**PROBLEM STATEMENT**. Copy exactly the stretch of data below from the line with "#output : apple" through the line with "# Numero aleatórios", including both of those lines.

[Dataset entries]
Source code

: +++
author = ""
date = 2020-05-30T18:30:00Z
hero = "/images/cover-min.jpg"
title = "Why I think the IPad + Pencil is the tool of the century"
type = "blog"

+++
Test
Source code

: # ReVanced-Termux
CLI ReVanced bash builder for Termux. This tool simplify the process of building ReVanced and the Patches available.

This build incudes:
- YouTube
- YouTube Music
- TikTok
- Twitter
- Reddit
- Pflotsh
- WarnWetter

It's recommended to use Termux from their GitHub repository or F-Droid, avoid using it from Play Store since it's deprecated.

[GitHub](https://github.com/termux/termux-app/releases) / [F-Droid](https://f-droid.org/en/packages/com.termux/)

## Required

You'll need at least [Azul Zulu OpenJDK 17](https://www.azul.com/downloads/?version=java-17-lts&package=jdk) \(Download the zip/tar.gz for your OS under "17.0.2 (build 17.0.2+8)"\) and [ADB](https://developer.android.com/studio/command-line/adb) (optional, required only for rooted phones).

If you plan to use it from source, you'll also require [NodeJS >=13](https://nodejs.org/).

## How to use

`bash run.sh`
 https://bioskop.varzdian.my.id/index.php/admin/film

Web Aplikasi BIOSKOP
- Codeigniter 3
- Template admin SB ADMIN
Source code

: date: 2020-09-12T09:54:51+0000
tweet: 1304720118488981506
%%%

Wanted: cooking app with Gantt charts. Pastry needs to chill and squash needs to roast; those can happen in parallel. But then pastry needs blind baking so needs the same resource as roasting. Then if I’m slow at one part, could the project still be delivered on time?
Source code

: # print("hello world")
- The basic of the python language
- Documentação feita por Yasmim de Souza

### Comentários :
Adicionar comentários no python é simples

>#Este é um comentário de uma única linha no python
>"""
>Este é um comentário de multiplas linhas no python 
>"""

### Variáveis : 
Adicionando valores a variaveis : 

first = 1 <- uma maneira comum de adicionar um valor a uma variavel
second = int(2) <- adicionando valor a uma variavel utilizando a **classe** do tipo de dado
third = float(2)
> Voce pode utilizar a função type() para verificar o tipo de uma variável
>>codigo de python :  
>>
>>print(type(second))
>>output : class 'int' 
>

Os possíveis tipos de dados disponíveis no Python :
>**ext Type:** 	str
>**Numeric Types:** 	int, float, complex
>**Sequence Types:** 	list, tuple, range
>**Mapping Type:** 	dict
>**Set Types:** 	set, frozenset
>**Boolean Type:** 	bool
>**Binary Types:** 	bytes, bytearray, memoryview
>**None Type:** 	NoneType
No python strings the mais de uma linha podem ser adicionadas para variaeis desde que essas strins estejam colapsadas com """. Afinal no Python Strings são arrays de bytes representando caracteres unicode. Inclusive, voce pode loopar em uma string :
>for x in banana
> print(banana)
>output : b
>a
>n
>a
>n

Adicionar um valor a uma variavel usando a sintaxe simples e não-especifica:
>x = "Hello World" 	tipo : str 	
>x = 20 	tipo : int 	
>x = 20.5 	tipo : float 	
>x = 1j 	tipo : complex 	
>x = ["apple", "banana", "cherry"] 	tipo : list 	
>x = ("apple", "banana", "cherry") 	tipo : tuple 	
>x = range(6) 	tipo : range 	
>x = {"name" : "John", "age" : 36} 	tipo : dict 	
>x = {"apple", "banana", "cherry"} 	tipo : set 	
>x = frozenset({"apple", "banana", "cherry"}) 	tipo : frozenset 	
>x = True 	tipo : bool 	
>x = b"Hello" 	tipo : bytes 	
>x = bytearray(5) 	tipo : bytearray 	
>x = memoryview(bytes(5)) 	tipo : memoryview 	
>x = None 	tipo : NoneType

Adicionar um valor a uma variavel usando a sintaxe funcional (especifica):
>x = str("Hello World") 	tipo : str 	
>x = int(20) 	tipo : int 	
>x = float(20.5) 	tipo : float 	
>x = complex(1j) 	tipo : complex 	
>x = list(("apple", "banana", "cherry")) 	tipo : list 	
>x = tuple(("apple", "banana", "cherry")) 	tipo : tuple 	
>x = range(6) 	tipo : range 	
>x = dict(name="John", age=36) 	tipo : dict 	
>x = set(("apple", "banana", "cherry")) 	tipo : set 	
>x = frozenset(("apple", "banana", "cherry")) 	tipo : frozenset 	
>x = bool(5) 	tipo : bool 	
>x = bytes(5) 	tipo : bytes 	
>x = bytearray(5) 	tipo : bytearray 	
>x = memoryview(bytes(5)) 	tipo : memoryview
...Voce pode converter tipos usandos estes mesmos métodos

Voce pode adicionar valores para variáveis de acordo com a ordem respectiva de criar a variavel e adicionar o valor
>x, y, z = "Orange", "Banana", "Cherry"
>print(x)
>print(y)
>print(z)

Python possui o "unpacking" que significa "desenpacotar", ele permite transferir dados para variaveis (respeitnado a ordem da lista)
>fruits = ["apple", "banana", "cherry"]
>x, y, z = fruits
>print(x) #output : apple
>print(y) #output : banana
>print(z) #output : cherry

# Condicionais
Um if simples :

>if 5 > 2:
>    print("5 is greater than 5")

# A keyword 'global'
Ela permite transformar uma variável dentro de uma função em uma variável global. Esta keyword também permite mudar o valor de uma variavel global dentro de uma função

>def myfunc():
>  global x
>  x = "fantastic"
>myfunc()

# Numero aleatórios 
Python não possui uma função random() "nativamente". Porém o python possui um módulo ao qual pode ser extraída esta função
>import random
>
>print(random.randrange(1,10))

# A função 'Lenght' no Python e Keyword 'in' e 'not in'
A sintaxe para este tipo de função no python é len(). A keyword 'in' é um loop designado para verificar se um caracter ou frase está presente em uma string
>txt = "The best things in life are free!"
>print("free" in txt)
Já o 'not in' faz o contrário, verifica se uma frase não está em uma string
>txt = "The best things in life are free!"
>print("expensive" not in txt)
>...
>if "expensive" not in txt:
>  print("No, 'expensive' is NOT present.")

**ANSWER BOX**.
>print(x) #output : apple
>print(y) #output : banana
>print(z) #output : cherry

# Condicionais
Um if simples :

>if 5 > 2:
>    print("5 is greater than 5")

# A keyword 'global'
Ela permite transformar uma variável dentro de uma função em uma variável global. Esta keyword também permite mudar o valor de uma variavel global dentro de uma função

>def myfunc():
>  global x
>  x = "fantastic"
>myfunc()

# Numero aleatórios 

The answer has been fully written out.